J.M. Coetzee
Zeitlupe
27.09.2005, 15:37, Text:
Michael Saager,
Michael Saager
S. Fischer, 301 S., EUR 18,90
\"Der Stoß erwischt ihn rechts, heftig und unerwartet und schmerzhaft wie ein elektrischer Schlag, und schleudert ihn vom Fahrrad. Entspanne dich!, ermahnt er sich, während er durch die Luft fliegt (mit größter Leichtigkeit durch die Luft fliegt!), und tatsächlich spürt er, wie seine Gliedmaßen gehorsam erschlaffen.\" Ein Auto hat den sechzigjährigen Paul Rayment erfasst; in der Sekunde vor seinem Aufprall denkt er noch, er würde geschickt landen wie eine Katze, doch er landet wie ein schwer verletzter älterer Mensch.

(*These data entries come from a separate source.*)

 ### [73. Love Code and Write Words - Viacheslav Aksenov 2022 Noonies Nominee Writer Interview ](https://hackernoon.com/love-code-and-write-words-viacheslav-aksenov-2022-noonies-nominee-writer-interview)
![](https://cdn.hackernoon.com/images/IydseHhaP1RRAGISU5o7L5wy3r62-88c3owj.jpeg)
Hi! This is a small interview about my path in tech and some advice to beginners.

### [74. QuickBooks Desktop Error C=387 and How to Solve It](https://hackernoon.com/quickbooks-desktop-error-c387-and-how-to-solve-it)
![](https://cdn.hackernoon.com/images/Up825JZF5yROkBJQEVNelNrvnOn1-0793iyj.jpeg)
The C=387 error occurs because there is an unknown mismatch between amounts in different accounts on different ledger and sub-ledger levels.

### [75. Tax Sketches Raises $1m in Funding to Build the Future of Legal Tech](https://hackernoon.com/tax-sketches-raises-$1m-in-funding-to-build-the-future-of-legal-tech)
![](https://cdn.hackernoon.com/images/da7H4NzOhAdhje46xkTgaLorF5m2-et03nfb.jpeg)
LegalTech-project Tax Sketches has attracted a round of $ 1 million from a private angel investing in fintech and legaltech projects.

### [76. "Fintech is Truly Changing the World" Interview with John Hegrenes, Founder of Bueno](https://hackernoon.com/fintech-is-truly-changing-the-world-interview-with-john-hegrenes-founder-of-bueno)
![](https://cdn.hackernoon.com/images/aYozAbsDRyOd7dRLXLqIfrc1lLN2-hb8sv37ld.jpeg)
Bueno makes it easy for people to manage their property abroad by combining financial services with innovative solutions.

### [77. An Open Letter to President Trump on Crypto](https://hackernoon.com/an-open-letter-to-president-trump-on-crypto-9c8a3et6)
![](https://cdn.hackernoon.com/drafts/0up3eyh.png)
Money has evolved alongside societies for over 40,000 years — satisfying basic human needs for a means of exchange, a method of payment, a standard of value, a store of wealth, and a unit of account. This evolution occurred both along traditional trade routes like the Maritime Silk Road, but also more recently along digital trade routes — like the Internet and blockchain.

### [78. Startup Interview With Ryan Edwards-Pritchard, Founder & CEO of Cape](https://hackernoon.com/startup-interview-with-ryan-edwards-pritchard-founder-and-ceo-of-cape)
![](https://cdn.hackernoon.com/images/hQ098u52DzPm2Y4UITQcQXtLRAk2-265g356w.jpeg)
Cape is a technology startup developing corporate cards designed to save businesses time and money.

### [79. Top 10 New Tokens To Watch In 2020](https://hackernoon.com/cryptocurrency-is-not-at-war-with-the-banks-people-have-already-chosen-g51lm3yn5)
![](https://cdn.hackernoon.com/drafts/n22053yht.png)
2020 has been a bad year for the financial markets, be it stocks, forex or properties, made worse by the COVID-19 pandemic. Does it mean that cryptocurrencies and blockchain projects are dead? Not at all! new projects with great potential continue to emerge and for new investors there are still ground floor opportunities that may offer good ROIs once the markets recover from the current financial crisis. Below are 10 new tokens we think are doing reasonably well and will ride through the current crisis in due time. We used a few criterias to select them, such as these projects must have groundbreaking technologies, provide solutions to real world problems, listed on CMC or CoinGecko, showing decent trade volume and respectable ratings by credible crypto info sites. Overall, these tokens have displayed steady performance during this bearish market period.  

J.M. Coetzee lässt seinen jüngsten Roman \"Zeitlupe\" mit einem Unfall beginnen - und von der ersten Zeile an beweist er so sein Können: Niemand beschreibt derart präzise, klar und nüchtern das Innere menschlicher Gedankenabläufe.

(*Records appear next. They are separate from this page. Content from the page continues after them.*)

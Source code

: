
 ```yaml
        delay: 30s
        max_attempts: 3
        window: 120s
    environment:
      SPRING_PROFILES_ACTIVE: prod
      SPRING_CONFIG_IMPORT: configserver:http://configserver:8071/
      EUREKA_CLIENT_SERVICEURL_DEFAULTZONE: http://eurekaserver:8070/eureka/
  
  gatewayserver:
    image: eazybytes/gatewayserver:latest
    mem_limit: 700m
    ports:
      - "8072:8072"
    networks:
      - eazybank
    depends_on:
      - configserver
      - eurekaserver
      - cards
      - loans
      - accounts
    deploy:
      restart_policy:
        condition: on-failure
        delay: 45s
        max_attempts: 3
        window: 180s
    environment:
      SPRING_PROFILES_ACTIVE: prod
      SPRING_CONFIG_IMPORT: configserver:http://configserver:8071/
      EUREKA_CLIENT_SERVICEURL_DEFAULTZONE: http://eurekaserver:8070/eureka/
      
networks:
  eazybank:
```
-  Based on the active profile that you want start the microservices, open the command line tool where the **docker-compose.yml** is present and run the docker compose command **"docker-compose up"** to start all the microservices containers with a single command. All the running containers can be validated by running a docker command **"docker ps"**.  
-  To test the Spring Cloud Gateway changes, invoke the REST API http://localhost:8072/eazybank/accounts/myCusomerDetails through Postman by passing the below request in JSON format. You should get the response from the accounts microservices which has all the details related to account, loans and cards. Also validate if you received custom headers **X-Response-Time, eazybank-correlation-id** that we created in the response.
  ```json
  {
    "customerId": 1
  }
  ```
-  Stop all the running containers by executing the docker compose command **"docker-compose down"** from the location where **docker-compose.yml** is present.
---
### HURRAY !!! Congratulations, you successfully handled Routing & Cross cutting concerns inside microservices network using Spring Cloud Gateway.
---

Und dann, mit einem Mal, verändert das Buch seine Gestalt, herbeigeführt über eine Wendung, die unplausibler kaum sein könnte: Elisabeth Costello, die berühmte Schriftstellerin und alte Quengelziege, Protagonistin aus Coetzees letztem, gleichnamigem Roman, schneit in Rayments Leben. Anscheinend will sie ein Buch über ihn schreiben, doch die einzige Erklärung, die sie ihm bietet, nachdem sie sich in seiner Wohnung eingenistet hat, ist, dass er zu ihr gekommen sei, nicht sie zu ihm.
Es ist absurd, wie sie sich in sein Leben drängt; ähnlich absurd wie die Gespräche zwischen Costello und Rayment - alles wird bis ins Allerkleinste ausdiskutiert. Doch ist Coetzees Vorgehen nicht absurd genug, um komisch zu sein. Aber ein komischer Autor war er ja noch nie. Und ohnehin will er etwas anderes: Er opfert den unbarmherzigen (psychologischen) Realismus seiner bisher erzählten Geschichte für einen schwerfälligen und wie nachträglich implantierten metafiktionalen dialogischen Kommentar - einen ethischen Kommentar über Hoffnung, Sorge, Dankbarkeit, Veränderung und Liebe. Mitunter wird das richtig kitschig. Auch die unbesehene Klugheit mancher vermittelter Einsichten vermag das Romangebäude nicht zu retten. Erst knirscht es im Gebälk, und irgendwann bricht es zusammen.